Tom Henning Ovrebo: Victim of a wrong storytelling
Bill Kovach and Tom Rosenstiel suggest that journalism’s first obligation is to the truth, and when the journalists was interviewed for a survey asking what “truth” means, 100 percent of them answered “getting the facts right” (Kovach & Rosenstiel, p.36). Therefore, it is meant that we not only need to tell the facts, but to tell them in the right way.
Tom Henning Ovrebo, a psychologist, also a Norwegian soccer referee, was one of the victims from a wrong way of storytelling. He was famous for making many controversy decisions in many important soccer matches, and the most famous one was the UEFA Champion League semi-final second leg between Chelsea and Barcelona, which he turned down four penalty appeals by Chelsea. Chelsea players were enraged that Ovrebo ignored a foul by Daniel Alves on Florent Malouda, followed by a tug on Didier Drogba by Eric Abidal, as well as two handballs by Barcelona players inside the penalty area. The match was out of control for a time and players of both teams played roughly and brutishly. After the match, despite Ovrebo told UEFA match representative that he made “significant mistakes”, members in Chelsea team all raged at Ovrebo about his referral performance (Fifield and Lawrance, 2009).
article-2148161-04D5E7C9000005DC-557_634x433The match became the headline on sports page of all news agents very soon, and all the speeches and opinions turned against Ovrebo. Almost all media expressed their compassion towards Chelsea and harshly criticism towards Ovrebo (Soccernet, 2009). As a result, Ovrebo received a death threat the very next day and his home address in Oslo, Norway was also published. In 2010, after failing in entering the final referee list of South Africa World Cup, he decided to end his international career and only continues in the Norwegian Premier League in order to escape from the harassment. But even till now, he still receives abusive emails from Chelsea fans (Wilson, 2012).
Ovrebo’s end was a tragedy made by the media. Instead of focusing on the mistakes made by the referee, the topic of how to improve the integrity of the match is more worth concerning. FIFA has urged more than one time to introduce technologies such as eagle eyes into soccer to help with referee’s job, and they also suggest having more linesmen into the match to reduce misjudgements.

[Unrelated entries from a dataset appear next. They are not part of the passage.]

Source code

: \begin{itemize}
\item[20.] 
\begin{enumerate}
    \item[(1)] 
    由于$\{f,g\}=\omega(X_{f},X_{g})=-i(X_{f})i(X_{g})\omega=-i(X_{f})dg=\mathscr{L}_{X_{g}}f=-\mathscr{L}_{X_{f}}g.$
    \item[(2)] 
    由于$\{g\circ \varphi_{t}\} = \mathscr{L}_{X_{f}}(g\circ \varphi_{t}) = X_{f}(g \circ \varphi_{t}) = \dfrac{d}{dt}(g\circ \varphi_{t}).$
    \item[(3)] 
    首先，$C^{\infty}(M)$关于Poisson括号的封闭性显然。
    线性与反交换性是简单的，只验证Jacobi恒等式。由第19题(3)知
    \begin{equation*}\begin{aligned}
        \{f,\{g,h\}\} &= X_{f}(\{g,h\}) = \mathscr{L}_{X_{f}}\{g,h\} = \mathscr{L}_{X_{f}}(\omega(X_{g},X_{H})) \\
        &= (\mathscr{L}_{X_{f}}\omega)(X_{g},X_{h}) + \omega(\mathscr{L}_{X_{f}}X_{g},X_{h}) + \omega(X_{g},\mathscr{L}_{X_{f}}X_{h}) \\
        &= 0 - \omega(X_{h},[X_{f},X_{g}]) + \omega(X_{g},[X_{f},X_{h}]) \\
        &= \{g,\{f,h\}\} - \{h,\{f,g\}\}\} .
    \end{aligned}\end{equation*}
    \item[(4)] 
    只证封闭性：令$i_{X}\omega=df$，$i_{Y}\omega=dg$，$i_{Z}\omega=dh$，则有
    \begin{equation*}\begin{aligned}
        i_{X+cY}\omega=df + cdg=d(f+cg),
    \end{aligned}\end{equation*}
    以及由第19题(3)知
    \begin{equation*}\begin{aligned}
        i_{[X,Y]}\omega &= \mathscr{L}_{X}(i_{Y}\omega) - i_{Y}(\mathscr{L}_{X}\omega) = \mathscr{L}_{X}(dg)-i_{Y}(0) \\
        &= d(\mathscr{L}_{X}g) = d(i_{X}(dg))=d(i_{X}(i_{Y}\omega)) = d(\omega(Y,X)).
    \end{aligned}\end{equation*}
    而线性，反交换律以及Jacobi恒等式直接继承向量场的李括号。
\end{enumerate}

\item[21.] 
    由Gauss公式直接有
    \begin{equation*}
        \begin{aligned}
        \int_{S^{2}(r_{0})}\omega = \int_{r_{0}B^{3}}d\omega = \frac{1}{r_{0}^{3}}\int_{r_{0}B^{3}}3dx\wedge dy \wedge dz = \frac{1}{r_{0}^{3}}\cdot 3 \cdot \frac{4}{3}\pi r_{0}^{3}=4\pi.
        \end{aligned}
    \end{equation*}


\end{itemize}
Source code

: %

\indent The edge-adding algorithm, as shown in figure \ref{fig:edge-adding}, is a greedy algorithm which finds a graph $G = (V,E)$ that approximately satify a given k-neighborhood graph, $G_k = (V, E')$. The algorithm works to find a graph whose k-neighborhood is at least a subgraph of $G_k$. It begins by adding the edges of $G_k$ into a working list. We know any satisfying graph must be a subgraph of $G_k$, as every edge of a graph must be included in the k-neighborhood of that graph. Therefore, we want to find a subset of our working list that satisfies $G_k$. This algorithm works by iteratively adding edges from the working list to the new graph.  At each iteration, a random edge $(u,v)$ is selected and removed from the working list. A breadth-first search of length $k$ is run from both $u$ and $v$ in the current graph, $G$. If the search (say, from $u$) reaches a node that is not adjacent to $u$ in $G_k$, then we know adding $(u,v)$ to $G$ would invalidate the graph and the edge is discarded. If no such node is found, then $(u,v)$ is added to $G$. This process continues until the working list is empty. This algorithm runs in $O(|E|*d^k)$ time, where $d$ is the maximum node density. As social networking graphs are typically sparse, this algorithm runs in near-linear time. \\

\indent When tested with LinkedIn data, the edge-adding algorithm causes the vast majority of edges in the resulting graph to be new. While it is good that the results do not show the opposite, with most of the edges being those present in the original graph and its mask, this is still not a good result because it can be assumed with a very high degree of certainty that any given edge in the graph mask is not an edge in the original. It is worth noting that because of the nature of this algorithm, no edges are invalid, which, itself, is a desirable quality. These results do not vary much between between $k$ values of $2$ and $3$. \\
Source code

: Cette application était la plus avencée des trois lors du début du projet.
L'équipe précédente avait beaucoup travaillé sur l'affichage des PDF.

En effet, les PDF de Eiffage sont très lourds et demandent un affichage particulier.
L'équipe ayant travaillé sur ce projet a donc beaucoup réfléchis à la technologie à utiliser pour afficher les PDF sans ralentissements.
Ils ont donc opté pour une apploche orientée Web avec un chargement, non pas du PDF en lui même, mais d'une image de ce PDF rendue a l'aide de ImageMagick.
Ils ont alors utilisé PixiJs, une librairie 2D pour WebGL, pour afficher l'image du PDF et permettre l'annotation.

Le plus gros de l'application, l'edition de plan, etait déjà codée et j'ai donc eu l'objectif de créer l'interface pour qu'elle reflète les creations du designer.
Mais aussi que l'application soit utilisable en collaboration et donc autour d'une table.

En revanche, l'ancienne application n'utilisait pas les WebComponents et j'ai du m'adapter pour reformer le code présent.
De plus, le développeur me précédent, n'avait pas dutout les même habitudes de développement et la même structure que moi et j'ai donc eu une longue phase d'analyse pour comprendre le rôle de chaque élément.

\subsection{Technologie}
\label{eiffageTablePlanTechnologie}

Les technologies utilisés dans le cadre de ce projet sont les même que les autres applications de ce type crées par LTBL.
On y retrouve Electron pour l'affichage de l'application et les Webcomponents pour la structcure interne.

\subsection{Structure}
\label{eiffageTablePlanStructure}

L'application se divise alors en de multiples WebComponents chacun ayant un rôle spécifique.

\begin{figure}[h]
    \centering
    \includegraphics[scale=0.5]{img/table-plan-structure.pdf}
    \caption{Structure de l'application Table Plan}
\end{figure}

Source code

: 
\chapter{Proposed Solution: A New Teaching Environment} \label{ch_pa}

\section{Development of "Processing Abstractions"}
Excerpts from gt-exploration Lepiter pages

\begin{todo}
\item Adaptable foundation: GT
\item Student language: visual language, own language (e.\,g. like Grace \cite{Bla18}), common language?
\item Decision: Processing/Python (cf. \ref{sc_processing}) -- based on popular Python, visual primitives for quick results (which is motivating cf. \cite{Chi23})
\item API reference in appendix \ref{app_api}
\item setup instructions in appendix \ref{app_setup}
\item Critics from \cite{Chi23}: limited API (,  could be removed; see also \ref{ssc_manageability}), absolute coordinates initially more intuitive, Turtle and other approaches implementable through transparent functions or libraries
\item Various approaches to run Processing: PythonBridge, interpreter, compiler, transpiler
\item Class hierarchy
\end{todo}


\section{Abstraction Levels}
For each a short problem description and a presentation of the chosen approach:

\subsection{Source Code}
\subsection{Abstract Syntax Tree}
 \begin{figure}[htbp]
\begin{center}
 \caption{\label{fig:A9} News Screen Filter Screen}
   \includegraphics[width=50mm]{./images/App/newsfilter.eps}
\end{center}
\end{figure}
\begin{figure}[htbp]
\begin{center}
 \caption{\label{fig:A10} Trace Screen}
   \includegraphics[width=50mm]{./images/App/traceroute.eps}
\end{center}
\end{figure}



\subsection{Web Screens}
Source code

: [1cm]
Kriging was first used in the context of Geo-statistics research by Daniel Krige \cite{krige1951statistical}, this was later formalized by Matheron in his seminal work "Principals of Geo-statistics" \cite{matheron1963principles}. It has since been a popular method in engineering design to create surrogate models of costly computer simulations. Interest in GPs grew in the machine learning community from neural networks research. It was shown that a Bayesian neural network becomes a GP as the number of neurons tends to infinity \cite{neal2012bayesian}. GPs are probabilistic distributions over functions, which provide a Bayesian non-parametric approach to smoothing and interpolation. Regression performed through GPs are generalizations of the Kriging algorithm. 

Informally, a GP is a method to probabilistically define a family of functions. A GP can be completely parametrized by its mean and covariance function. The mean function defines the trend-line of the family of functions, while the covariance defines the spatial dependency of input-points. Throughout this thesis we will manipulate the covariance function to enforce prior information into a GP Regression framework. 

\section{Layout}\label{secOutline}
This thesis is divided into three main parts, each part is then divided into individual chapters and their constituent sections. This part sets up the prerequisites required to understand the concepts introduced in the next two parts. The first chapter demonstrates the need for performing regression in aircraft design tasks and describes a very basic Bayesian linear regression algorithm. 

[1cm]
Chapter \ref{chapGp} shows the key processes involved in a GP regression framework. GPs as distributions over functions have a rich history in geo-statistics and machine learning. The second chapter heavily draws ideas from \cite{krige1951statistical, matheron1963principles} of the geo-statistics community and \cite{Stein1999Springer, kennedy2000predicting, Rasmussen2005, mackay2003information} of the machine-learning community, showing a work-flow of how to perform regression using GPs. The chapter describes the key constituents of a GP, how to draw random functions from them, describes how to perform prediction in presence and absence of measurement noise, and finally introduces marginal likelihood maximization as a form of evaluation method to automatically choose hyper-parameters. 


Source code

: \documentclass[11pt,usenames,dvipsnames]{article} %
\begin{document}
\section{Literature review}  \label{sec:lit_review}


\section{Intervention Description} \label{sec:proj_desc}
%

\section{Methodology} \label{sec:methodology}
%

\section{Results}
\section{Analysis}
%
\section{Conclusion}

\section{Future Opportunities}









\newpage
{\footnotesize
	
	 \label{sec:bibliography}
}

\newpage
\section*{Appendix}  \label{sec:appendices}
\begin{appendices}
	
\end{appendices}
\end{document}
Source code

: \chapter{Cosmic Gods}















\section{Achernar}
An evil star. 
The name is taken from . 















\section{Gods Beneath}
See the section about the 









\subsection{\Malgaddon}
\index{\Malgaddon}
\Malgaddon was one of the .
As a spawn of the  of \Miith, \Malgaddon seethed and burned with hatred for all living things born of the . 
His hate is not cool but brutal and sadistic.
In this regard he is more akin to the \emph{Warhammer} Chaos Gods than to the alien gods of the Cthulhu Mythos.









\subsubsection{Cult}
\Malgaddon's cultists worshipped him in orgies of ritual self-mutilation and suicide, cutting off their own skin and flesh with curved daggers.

FIFA President Joseph Blatter claimed that July 5 2012 was historical as FIFA promised to bring goal-line technology into 2016 Brazil World Cup; FIFA also looked forward to introducing more technology which helps the fairness of the game (fifa.com, 2012). He also claimed that many misjudgements happened due to the limitation of human eyes, and that referees were not supposed to be the ones to be blamed.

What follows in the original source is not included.